Well, the good news is that this is achievable with the share market thanks to dividends.
A dividend is a portion of a company's profit that it pays out to shareholders, in return for their investment.
How can you earn $50,000 in dividends?
If you already have a considerable sum of money, then you're halfway there.
I estimate that Commonwealth Bank of Australia (ASX: CBA) will pay a dividend of approximately $3.70 per share in FY 2021. Based on its current share price, this equates to a 6% dividend yield.
To generate a passive income of $50,000 from Commonwealth Bank's dividends, you would need to invest $830,000 in its shares.
But not everybody is lucky enough to have those sorts of funds.
How else can you generate $50,000 of passive income?
If you have time on your side then you can do this by investing in dividend-paying companies which have the potential to grow strongly over the long term.
For example, biotherapeutics giant CSL Limited (ASX: CSL) hit the ASX boards in the 1990s at 76.6 cents per share (after adjusting for stock splits).

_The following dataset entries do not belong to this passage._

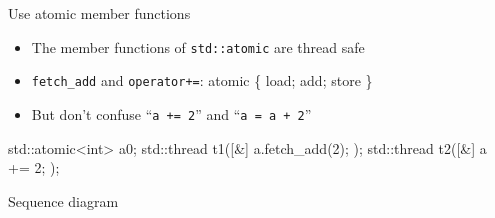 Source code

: \begin{frame}[fragile]
  \begin{block}{Use atomic member functions}
    \begin{itemize}
      \item The member functions of \texttt{std::atomic} are thread safe
      \item \texttt{fetch_add} and \texttt{operator+=}: atomic \{ load; add; store \}
      \item But don't confuse ``\texttt{a += 2}'' and ``\texttt{a = a + 2}''
    \end{itemize}
  \end{block}
  \begin{exampleblock}{}
    \begin{cppcode*}{}
      std::atomic<int> a{0};
      std::thread t1([&]{ a.fetch_add(2); });
      std::thread t2([&]{ a += 2; });
    \end{cppcode*}
  \end{exampleblock}
  \begin{block}{Sequence diagram}
  \end{block}
\end{frame}

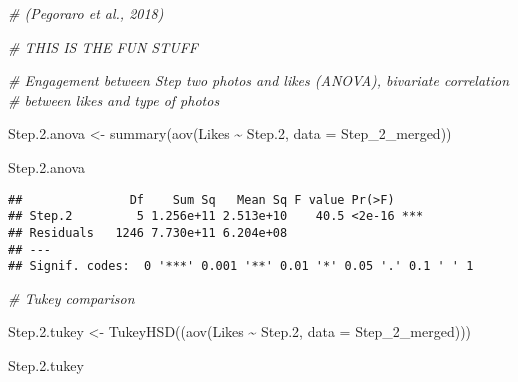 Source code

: \documentclass[
]{article}
\newenvironment{Shaded}{\begin{snugshade}}{\end{snugshade}}
\newcommand{\AttributeTok}[1]{\textcolor[rgb]{0.77,0.63,0.00}{#1}}
\newcommand{\CommentTok}[1]{\textcolor[rgb]{0.56,0.35,0.01}{\textit{#1}}}
\newcommand{\FloatTok}[1]{\textcolor[rgb]{0.00,0.00,0.81}{#1}}
\newcommand{\FunctionTok}[1]{\textcolor[rgb]{0.00,0.00,0.00}{#1}}
\newcommand{\NormalTok}[1]{#1}
\newcommand{\OtherTok}[1]{\textcolor[rgb]{0.56,0.35,0.01}{#1}}
\newcommand{\SpecialCharTok}[1]{\textcolor[rgb]{0.00,0.00,0.00}{#1}}
\begin{document}
\begin{Shaded}
\begin{Highlighting}[]
\CommentTok{\# (Pegoraro et al., 2018)}

\CommentTok{\# THIS IS THE FUN STUFF}

\CommentTok{\# Engagement between Step two photos and likes (ANOVA), bivariate correlation}
\CommentTok{\# between likes and type of photos }

\NormalTok{Step.}\FloatTok{2.}\NormalTok{anova }\OtherTok{\textless{}{-}}
  \FunctionTok{summary}\NormalTok{(}\FunctionTok{aov}\NormalTok{(Likes }\SpecialCharTok{\textasciitilde{}}\NormalTok{ Step}\FloatTok{.2}\NormalTok{, }\AttributeTok{data =}\NormalTok{ Step\_2\_merged))}

\NormalTok{Step.}\FloatTok{2.}\NormalTok{anova}
\end{Highlighting}
\end{Shaded}

\begin{verbatim}
##               Df    Sum Sq   Mean Sq F value Pr(>F)    
## Step.2         5 1.256e+11 2.513e+10    40.5 <2e-16 ***
## Residuals   1246 7.730e+11 6.204e+08                   
## ---
## Signif. codes:  0 '***' 0.001 '**' 0.01 '*' 0.05 '.' 0.1 ' ' 1
\end{verbatim}

\begin{Shaded}
\begin{Highlighting}[]
\CommentTok{\# Tukey comparison}

\NormalTok{Step.}\FloatTok{2.}\NormalTok{tukey }\OtherTok{\textless{}{-}} \FunctionTok{TukeyHSD}\NormalTok{((}\FunctionTok{aov}\NormalTok{(Likes }\SpecialCharTok{\textasciitilde{}}\NormalTok{ Step}\FloatTok{.2}\NormalTok{, }\AttributeTok{data =}\NormalTok{ Step\_2\_merged)))}

\NormalTok{Step.}\FloatTok{2.}\NormalTok{tukey}
\end{Highlighting}
\end{Shaded}
\end{document}
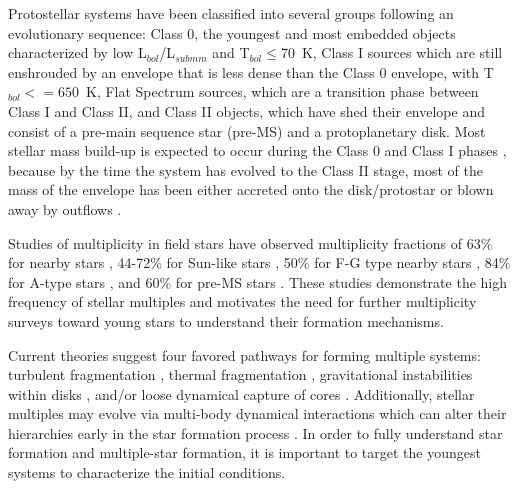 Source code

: \documentclass[twocolumn, 12pt,trackchanges]{aastex63}
\newcommand{\ab}{$\sim$}
\newcommand{\tbol}{T$_{bol}$}
\begin{document}
Protostellar systems have been classified into several groups following an evolutionary sequence: Class 0, the youngest and most embedded objects characterized by low L$_{bol}$/L$_{submm}$ \citep[$<5\times10^{-3}$; ][]{1993ApJ...406..122A} and \tbol\space$\le$70~K, Class I sources which are still enshrouded by an envelope that is less dense than the Class 0 envelope, with T$_{bol}<=650$~K, Flat Spectrum sources, which are a  transition phase between Class I and Class II, and Class II objects, which have shed their envelope and consist of a pre-main sequence star (pre-MS) and a protoplanetary disk. Most stellar mass build-up is expected to occur during the Class 0 and Class I phases \citep[$<5\times10^{5}$~yr; e.g.][]{2018arXiv180711262K,1987IAUS..115....1L}, because by the time the system has evolved to the Class II stage, most of the mass of the envelope has been either accreted onto the disk/protostar or blown away by outflows \citep[][]{2006ApJ...646.1070A, 2014ApJ...784...61O}.

Studies of multiplicity in field stars have observed multiplicity fractions of 63\% for nearby stars \citep[][]{1962AJ.....67R.590W}, 44-72\% for Sun-like stars \citep[][]{1983ARAA..21..343A, 2010ApJS..190....1R}, 50\% for F-G type nearby stars \citep[][]{1991AA...248..485D}, 84\% for A-type stars \citep[][]{2017ApJS..230...15M}, and 60\% for pre-MS stars \citep[][]{1994ARAA..32..465M}. These studies demonstrate the high frequency of stellar multiples and motivates the need for further multiplicity surveys toward young stars to understand their formation mechanisms.

Current theories suggest four favored pathways for forming multiple systems: turbulent fragmentation \citep[on scales \ab1000s of au; e.g.][]{2004ApJ...617..559P, 2004ApJ...600..769F}, thermal fragmentation \citep[on scales \ab1000s of au; e.g.][]{2010ApJ...725.1485O, 2013ApJ...764..136B}, gravitational instabilities within disks \citep[on scales \ab100s of au; e.g.][]{1989ApJ...347..959A, 2009MNRAS.392..413S, 2010ApJ...708.1585K}, and/or loose dynamical capture of cores \citep[\ab10$^{4-5}$~au scales][]{2002MNRAS.336..705B, 2019ApJ...887..232L}. Additionally, stellar multiples may evolve via multi-body dynamical interactions which can alter their hierarchies early in the star formation process \citep{2002MNRAS.336..705B, 2010MNRAS.404..721M, 2012Natur.492..221R}. In order to fully understand star formation and multiple-star formation, it is important to target the youngest systems to characterize the initial conditions.
\end{document}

In FY 2021 CSL is forecast to pay a $4.00 per share dividend to shareholders. Whilst this equates to an insignificant yield for new buyers of its shares, it is life-changing for long-term shareholders.
For those that bought shares at its listing, this dividend represents a 522% yield on cost. This means for every dollar invested when it listed, investors will be receiving $5.22 in dividends in FY 2021.
What this also means is that an investment of just $9,600 in its shares at CSL's IPO would generate $50,000 in dividends in FY 2021. And let's not forget the capital gains you would have made over the period as well.
But which shares will be the ones to do this in the future?
I think Altium Limited (ASX: ALU) and Kogan.com Ltd (ASX: KGN) could be worth looking at. Both pay dividends and have the potential to grow materially over the next couple of decades.